Worked example. A query to find all vendor payments uses payments p INNER JOIN vendors v ON p.vendor_id = v.id. Any payment with a null or invalid vendor_id is silently dropped, understating disbursements and masking exactly the unauthorized payments an auditor wants to see. A LEFT JOIN preserves them.
A query can be syntactically valid yet wrong for the objective. A revenue query selecting only posted invoices omits unbilled shipments. A date filter on invoice_date rather than shipment_date misses cutoff issues. Always confirm the population matches the objective before trusting the output.
Integrating Data for Analytics
Analytics often combine ERP tables, bank files, payroll systems, ticketing data, and external sources. Integration creates risk because systems use different keys, date formats, currencies, time zones, or definitions.
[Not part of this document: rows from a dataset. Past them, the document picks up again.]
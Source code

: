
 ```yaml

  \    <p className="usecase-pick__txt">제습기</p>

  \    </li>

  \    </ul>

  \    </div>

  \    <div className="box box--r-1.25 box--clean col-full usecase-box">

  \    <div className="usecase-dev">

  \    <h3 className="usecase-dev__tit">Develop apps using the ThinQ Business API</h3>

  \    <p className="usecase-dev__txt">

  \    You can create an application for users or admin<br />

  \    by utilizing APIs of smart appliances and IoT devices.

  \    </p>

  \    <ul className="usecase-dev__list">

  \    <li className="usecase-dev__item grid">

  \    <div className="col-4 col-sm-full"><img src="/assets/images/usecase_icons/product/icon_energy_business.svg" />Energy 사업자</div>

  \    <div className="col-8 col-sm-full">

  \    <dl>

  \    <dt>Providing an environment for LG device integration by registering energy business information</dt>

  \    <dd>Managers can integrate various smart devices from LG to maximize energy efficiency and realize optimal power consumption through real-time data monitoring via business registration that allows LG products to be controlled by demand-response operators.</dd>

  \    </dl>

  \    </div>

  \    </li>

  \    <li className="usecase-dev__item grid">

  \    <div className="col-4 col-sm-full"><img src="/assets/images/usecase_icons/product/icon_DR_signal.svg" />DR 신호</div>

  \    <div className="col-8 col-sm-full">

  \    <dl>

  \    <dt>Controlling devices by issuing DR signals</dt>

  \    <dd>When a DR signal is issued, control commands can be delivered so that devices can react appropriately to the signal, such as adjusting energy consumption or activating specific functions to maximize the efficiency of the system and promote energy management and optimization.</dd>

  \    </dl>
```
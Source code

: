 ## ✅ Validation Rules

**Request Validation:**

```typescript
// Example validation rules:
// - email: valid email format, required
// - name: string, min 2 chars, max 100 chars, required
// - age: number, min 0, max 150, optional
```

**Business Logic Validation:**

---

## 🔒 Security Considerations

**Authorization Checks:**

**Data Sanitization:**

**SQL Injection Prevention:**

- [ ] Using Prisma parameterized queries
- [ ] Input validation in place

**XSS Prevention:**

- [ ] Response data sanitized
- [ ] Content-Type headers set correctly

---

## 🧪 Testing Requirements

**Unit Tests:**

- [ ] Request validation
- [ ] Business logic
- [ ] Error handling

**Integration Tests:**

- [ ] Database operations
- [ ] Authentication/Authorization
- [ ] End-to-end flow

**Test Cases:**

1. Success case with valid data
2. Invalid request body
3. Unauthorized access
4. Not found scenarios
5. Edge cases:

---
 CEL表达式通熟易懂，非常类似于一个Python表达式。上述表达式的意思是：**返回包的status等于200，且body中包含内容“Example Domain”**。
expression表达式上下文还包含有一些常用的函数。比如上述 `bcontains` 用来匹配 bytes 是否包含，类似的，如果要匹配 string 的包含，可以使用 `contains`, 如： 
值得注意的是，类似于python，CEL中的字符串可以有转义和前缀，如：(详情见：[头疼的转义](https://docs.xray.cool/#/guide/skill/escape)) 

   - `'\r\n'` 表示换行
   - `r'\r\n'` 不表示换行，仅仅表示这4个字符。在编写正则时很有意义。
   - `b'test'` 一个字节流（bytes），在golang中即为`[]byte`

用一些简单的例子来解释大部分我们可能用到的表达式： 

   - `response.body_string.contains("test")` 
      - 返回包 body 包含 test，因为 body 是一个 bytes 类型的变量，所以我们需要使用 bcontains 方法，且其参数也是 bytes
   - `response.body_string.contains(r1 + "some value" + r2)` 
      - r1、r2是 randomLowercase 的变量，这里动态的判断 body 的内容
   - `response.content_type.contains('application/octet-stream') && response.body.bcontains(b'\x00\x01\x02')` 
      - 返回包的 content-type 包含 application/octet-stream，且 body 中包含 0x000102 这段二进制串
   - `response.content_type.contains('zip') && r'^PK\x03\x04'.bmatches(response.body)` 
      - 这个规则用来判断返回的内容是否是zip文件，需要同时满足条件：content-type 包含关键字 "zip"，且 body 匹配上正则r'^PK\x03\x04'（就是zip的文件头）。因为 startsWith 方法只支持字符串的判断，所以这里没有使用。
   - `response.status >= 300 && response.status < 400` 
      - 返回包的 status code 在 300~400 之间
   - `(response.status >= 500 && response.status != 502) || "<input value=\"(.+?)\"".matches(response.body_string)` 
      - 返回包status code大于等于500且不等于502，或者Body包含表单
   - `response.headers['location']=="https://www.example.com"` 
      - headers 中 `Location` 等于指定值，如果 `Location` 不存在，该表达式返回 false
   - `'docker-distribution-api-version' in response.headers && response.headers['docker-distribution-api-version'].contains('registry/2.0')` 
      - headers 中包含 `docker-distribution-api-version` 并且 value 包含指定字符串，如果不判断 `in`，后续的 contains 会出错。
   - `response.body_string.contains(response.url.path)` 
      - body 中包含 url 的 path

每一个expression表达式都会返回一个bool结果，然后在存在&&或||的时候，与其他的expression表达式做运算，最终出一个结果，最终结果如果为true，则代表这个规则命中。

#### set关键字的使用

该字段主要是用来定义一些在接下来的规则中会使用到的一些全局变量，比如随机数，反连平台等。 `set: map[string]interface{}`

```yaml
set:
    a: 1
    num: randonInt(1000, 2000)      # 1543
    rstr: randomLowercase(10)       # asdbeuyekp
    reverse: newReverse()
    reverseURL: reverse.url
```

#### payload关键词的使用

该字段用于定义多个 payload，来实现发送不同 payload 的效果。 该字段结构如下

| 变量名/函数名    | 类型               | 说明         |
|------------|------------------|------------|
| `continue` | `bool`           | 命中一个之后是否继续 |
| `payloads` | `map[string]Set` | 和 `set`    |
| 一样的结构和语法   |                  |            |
Before relying on analytics, reconcile record counts, hash totals, control totals, and key fields back to source reports, and confirm transformations did not duplicate or drop rows.
High-value analytics for accountants:
- Duplicate vendor payments matched by invoice number, amount, and vendor.
- Round-dollar journal entries posted late at night or by unusual users.
- Sales orders shipped before credit approval.
- Payroll payments to terminated employees (joining payroll to the HR termination file).
- Inventory items with negative quantities or stale movement dates.
- Gaps or duplicates in sequential document numbers (completeness of transactions).
Exam Focus
When a question shows a query or report extract, ask three things: Does the data population match the objective? Are filters excluding needed records? Are joins or grouping creating duplicates or omissions? The best answer usually protects completeness first, then relevance, accuracy, and proper interpretation.
Finally, judge the analytic technique against the question. Descriptive analytics summarize what happened; diagnostic analytics explain why; predictive analytics estimate what will happen; and prescriptive analytics recommend action. A 100% transaction test (rather than a sample) is feasible when full populations are available, but it raises the stakes on data reliability: testing every row of a flawed extract simply produces precise-looking nonsense. Document the data source, extraction logic, and reconciliation so the work is reproducible and defensible.
An analyst wants to identify all shipments made before billing. The query selects from the invoice table and filters invoice_date before year-end, but it does not join to the shipment table. What is the main problem?
Which database design feature most directly prevents a sales-order line from referencing a product ID that does not exist in the product master table?
An auditor runs payments INNER JOIN vendors to total disbursements, but some payments have a null vendor_id. What is the most likely effect?